» What the task requires: Below is a listing. Quote from it, exactly, the lines from the one containing "##### El apostolado" down to the one containing "#### Pablo se", both ends included, and nothing else.

» Source material:
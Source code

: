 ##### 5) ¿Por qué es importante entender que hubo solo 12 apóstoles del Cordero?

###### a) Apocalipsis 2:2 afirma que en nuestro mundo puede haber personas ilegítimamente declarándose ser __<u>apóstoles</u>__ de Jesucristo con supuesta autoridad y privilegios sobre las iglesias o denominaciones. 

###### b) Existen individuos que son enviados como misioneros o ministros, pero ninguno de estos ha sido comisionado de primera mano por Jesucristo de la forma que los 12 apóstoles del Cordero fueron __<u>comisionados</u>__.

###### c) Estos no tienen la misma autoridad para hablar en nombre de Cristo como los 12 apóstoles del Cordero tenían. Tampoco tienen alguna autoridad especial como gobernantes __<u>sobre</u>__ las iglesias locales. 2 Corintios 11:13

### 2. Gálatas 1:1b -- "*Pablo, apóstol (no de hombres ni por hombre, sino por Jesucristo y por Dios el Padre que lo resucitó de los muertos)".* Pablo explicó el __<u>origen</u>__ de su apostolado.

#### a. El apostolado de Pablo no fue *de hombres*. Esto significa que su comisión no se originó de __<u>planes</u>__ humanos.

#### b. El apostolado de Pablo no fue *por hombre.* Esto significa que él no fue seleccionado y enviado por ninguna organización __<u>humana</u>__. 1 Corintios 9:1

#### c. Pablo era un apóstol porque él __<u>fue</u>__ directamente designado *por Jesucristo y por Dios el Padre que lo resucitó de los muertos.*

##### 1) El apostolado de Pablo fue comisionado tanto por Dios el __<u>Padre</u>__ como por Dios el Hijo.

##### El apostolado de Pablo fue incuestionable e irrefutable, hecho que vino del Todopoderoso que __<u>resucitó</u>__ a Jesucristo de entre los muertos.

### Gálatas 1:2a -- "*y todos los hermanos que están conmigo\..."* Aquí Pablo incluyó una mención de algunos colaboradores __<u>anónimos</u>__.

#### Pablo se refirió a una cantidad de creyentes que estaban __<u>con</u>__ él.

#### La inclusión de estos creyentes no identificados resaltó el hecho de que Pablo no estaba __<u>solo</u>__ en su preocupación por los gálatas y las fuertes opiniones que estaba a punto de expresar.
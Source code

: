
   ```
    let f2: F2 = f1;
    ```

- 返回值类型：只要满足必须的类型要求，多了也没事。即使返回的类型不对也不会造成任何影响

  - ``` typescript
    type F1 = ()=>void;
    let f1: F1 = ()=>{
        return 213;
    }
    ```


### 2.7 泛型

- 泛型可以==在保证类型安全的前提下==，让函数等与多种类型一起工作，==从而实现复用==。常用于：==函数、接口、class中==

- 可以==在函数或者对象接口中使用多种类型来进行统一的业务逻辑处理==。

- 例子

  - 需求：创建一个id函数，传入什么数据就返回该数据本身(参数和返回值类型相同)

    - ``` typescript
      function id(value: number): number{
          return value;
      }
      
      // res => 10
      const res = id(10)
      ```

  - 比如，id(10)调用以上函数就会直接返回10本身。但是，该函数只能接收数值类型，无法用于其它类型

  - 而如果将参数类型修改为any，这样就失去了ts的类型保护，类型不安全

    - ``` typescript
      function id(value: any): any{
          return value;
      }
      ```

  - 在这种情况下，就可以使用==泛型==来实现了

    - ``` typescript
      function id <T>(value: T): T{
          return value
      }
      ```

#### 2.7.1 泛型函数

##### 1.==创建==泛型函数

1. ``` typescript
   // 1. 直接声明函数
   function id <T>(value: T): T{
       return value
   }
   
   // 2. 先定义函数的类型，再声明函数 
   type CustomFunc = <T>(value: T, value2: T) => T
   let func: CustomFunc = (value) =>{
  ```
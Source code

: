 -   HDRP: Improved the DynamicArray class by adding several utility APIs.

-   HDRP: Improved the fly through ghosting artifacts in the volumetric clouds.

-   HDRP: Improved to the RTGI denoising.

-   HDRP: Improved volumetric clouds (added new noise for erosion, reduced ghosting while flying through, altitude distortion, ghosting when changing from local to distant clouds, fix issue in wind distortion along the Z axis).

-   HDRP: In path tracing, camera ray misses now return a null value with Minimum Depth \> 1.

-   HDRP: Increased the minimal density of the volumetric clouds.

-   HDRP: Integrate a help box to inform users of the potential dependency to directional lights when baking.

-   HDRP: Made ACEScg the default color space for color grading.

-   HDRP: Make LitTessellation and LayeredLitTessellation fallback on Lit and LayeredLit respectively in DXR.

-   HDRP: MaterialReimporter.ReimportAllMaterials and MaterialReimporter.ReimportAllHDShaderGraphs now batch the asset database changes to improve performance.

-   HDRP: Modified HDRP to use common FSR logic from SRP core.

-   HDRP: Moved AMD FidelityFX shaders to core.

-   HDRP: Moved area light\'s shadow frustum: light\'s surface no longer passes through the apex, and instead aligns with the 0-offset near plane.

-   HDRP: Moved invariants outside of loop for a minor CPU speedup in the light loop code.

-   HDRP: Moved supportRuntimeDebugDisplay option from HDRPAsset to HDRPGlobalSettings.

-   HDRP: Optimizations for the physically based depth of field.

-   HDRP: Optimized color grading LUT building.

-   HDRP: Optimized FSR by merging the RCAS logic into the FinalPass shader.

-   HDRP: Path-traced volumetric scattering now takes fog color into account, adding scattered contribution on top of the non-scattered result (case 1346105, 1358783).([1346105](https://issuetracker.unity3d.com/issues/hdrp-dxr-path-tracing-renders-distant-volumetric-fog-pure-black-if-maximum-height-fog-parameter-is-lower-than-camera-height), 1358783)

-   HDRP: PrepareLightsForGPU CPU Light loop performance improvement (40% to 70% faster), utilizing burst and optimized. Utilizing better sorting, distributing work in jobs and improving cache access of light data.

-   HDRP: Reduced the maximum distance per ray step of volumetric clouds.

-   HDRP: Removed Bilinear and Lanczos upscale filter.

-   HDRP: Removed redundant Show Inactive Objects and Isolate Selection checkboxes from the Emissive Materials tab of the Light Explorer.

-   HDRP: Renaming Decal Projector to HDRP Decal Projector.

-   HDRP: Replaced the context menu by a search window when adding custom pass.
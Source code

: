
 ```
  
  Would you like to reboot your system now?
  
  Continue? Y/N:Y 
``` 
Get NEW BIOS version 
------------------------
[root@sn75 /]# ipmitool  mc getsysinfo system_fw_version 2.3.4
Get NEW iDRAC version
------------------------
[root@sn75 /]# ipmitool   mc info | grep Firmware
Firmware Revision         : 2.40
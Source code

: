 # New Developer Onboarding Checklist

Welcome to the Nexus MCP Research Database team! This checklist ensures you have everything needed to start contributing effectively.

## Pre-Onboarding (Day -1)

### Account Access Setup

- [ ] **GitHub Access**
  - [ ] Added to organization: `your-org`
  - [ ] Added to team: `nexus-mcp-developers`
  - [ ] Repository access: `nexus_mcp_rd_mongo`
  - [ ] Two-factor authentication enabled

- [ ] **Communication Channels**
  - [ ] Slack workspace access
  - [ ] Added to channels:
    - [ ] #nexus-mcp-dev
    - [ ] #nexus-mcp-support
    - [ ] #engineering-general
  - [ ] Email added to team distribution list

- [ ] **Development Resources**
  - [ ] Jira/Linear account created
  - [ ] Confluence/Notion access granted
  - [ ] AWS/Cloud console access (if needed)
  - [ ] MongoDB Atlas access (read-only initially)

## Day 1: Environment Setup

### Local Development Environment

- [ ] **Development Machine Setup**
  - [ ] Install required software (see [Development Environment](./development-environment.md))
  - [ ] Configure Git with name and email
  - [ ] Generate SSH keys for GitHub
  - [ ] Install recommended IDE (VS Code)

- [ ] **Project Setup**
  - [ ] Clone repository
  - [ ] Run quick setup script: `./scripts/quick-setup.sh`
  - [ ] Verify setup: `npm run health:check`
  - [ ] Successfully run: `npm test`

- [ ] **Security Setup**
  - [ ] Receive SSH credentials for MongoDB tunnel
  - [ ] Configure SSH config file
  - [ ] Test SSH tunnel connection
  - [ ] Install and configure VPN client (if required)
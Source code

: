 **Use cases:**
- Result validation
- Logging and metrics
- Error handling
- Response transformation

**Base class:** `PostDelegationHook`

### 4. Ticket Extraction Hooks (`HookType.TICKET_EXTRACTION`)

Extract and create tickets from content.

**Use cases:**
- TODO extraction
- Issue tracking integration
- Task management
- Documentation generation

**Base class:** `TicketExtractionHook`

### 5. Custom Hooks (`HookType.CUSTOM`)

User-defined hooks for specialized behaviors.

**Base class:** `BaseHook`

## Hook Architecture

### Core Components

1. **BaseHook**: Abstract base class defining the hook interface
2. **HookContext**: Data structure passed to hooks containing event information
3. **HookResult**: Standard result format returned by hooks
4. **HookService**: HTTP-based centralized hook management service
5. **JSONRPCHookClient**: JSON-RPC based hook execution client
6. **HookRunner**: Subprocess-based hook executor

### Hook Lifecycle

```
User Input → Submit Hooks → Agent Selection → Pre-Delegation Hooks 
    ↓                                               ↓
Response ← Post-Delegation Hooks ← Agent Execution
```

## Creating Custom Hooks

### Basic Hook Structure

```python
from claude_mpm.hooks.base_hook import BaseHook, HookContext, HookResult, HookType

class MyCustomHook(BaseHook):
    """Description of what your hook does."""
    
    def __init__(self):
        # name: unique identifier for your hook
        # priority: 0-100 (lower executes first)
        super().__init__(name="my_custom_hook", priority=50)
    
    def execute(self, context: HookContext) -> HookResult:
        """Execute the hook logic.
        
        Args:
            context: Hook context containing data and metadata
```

» Your response:
##### El apostolado de Pablo fue incuestionable e irrefutable, hecho que vino del Todopoderoso que __<u>resucitó</u>__ a Jesucristo de entre los muertos.

### Gálatas 1:2a -- "*y todos los hermanos que están conmigo\..."* Aquí Pablo incluyó una mención de algunos colaboradores __<u>anónimos</u>__.

#### Pablo se refirió a una cantidad de creyentes que estaban __<u>con</u>__ él.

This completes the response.